Appello per i gatti di San Berardo

6 Novembre 2014

«Qualcuno li adotti, ora saranno spaesati e spaventati»

TERAMO. Un appello per salvare dalla strada i gatti che, fino alla scorsa estate, venivano custoditi nella chiesa di San Berardo: è quello lanciato dall'ex parroco Vittorio Celoria, ritiratosi in Liguria per sopraggiunti limiti d'età, che invita i parrocchiani e gli amanti degli animali ad adottare i numerosi felini "sfrattati" dal nuovo prete della chiesa. Le ciotole dei gatti sono state spostate a ridosso della strada, senza riparo e con il pericolo che gli animali vengano travolti dalle auto in transito. L'appello di padre Vittorio è stato sposato e reso pubblico dalla sezione teramana della Lega italiana per la difesa del cane, la quale non è riuscita a trovare una soluzione per la tutela dei gatti, una decina in tutto.

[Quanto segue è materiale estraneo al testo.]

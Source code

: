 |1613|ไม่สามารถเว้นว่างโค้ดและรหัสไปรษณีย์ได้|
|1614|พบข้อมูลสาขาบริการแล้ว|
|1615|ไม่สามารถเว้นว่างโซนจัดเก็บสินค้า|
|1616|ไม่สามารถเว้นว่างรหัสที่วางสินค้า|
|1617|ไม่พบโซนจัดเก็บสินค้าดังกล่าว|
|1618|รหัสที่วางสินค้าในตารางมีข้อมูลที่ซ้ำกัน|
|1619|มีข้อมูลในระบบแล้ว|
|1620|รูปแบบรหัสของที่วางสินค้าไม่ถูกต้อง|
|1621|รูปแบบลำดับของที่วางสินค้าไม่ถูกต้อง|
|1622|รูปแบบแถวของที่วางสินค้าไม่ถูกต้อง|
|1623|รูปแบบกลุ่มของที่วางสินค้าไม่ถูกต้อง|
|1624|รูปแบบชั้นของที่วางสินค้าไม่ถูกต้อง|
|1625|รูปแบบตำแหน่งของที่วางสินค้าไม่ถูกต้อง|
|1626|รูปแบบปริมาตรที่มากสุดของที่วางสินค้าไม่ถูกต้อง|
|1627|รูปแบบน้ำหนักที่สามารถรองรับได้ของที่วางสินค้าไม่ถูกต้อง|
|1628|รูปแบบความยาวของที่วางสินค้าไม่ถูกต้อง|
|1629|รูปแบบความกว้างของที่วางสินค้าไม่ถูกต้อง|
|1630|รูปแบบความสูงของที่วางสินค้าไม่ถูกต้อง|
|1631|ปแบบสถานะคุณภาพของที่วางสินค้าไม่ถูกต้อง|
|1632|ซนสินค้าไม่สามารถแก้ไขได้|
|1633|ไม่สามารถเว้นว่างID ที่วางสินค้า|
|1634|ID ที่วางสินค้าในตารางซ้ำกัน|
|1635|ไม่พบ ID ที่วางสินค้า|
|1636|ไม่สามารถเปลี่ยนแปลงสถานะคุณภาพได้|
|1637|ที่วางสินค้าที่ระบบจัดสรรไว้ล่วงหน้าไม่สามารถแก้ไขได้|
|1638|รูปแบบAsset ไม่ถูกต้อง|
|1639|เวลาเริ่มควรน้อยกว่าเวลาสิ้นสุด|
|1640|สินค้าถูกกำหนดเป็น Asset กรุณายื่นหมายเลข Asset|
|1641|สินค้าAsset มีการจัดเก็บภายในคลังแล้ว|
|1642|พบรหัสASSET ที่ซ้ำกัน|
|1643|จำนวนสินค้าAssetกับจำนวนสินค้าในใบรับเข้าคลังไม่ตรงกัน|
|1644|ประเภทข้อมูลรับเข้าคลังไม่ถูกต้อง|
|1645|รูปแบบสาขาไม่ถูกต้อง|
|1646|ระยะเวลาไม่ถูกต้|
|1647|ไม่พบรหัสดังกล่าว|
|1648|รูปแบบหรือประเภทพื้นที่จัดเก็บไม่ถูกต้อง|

«Teseo, Cloe, Febo, Eos, Iride, Telemaco, Eumeo, Elios, Circe e Ruber, dormivano nelle loro cuccette con le copertine e avevano sempre le ciotole piene di pappa e ora all'aperto saranno spaesati e spaventati», dichiara padre Vittorio, che si dice impossibilitato ad ospitare in Liguria gli amati felini. Il religioso cita in particolare Teseo, «per via di un piccolo handicap muscolare nelle zampe posteriori che lo rende un po' impacciato nei movimenti. E' molto affettuoso ed è per lui che mi sento di chiedere che qualcuno lo adotti», sostiene don Celoria, «perché in caso di qualche insidia non può essere svelto come gli altri e le sue possibilità di salvarsi sono assai scarse». Padre Vittorio ringrazia la Lega del cane per l'impegno profuso ed invita gli interessati all'adozione a contattare l'associazione. (s.p.)